Reading and writing is done using fstream.
If you don't need r/w, use istream for reading or ostream for writing.

#include <iostream>
#include <fstream>
#include <string>

int main() {
  std::ifstream my_file("my_file.txt");
  std::string line;
  // Read line by line
  // You can also read using <<
  while (getline(my_file, line)) {
    std::cout << line << std::endl;
  }
  return 0;
}

Reference and comparison of different methods

#include <cerrno>
#include <fstream>
#include <string>
#include <string_view>
#include <iostream>
#include <stdexcept>
#include <cstring> // for strerror

std::string get_file_contents(std::string_view filename) {
  std::ifstream in(filename.data(), std::ios::in | std::ios::binary);
  if (in.good()) {
    std::string contents;
    in.seekg(0, std::ios::end);
    contents.resize(static_cast<unsigned int>(in.tellg()));
    in.seekg(0, std::ios::beg);
    in.read(&contents[0], contents.size());
    return contents;
  }
  std::cerr << "Failed to open file: " << filename << std::endl;
  throw std::runtime_error(std::strerror(errno));
}

#include <regex>

Reference

#include <thread>
std::thread reference

Basic Usage:

std::thread my_thread(thread_function);
// Calling methods
// You can also pass in parameters as usual
std::thread my_thread(&Class::method, this);
// Lambda functions
std::thread my_thread([&]() {
 // do something
});

// Wait for thread to finish
my_thread.join();

// get id of thread
std::thread::id my_id = my_thread.get_id();

// get id of this thread
std::thread::id my_id = std::this_thread::get_id();

std::this_thread::sleep_for(std::chrono::milliseconds(1));

Reference

#include <memory>

Smart Pointers
Smart pointers were added in C++11.
There are 3 types of smart pointers:

• std::unique_ptr - one piece of code owns the memory at any given time.
  
• std::shared_ptr - the memory has multiple owners.
• std::weak_ptr - a non-owning reference to a shared_ptr.

In general, there should be one object owning an object using a unique_ptr.
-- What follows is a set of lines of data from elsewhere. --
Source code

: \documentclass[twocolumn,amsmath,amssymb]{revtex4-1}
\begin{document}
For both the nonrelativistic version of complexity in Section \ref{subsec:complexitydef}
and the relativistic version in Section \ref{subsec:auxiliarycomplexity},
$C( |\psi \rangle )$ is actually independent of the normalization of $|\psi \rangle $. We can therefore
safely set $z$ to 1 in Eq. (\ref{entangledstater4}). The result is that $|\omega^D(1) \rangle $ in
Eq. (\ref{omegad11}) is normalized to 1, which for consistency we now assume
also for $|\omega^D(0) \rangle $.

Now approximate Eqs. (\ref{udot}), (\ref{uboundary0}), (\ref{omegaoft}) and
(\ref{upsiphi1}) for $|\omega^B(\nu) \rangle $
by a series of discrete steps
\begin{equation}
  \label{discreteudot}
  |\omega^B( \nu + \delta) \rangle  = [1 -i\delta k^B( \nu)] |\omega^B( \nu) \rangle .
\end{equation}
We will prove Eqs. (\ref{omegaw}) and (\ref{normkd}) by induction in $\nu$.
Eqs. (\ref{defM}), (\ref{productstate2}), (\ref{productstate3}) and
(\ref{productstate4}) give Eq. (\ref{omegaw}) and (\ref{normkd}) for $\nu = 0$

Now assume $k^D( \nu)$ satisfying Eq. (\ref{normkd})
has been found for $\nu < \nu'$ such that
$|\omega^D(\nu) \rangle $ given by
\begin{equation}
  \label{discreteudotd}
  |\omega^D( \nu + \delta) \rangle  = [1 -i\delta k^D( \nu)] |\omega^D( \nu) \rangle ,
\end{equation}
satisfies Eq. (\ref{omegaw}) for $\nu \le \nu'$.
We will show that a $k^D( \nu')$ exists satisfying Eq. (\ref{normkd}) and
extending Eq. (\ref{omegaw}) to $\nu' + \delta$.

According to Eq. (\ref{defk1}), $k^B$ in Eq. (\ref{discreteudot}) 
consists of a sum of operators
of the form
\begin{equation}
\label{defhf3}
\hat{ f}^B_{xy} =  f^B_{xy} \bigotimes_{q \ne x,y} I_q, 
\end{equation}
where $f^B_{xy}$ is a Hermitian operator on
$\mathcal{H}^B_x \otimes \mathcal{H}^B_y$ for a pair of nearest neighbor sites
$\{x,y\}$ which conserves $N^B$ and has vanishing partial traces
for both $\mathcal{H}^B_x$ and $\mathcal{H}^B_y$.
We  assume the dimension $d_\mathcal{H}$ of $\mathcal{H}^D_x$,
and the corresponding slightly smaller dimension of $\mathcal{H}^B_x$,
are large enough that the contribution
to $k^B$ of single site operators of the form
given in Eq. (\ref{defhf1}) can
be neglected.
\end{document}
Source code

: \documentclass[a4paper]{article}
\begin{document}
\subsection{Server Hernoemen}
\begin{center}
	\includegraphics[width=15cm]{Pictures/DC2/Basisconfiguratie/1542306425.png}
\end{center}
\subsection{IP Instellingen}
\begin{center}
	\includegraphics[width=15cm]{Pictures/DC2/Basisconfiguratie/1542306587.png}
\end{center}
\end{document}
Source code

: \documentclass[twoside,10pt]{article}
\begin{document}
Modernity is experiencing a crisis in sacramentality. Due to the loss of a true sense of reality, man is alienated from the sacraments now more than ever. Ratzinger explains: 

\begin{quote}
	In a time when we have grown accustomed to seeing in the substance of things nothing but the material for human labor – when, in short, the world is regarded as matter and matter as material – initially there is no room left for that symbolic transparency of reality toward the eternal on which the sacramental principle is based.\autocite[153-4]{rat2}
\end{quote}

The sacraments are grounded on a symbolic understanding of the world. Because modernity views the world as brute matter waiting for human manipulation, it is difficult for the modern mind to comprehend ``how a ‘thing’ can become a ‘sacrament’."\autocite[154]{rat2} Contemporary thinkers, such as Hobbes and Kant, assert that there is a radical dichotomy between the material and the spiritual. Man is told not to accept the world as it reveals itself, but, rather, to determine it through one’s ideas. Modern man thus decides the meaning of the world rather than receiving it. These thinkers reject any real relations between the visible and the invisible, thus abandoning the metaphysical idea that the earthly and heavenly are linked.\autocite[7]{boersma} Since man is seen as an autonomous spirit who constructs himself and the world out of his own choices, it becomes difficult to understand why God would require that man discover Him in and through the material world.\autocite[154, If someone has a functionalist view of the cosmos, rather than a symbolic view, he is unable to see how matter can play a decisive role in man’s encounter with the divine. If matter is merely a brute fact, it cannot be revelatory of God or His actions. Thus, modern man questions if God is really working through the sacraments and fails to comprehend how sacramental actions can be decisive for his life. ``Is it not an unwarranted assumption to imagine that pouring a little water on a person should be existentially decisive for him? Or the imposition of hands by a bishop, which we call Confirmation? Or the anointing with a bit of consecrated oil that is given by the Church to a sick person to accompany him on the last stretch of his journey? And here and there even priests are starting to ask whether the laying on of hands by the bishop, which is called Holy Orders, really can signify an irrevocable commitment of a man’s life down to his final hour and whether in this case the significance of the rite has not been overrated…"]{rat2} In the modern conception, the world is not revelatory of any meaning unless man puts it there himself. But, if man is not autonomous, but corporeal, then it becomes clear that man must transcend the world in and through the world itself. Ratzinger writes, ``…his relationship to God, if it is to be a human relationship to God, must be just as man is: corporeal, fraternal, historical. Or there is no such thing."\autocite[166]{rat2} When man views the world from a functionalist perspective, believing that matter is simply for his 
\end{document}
Whenever you pass the value around, other functions should receive the object as a reference making it clear that they do not have ownership of the object. Smart pointers are nullable and assignable similar to regular pointers.

Prefer to use make_unique or make_shared which will only make one memory allocation for both the object and the pointer rather than two memory allocations.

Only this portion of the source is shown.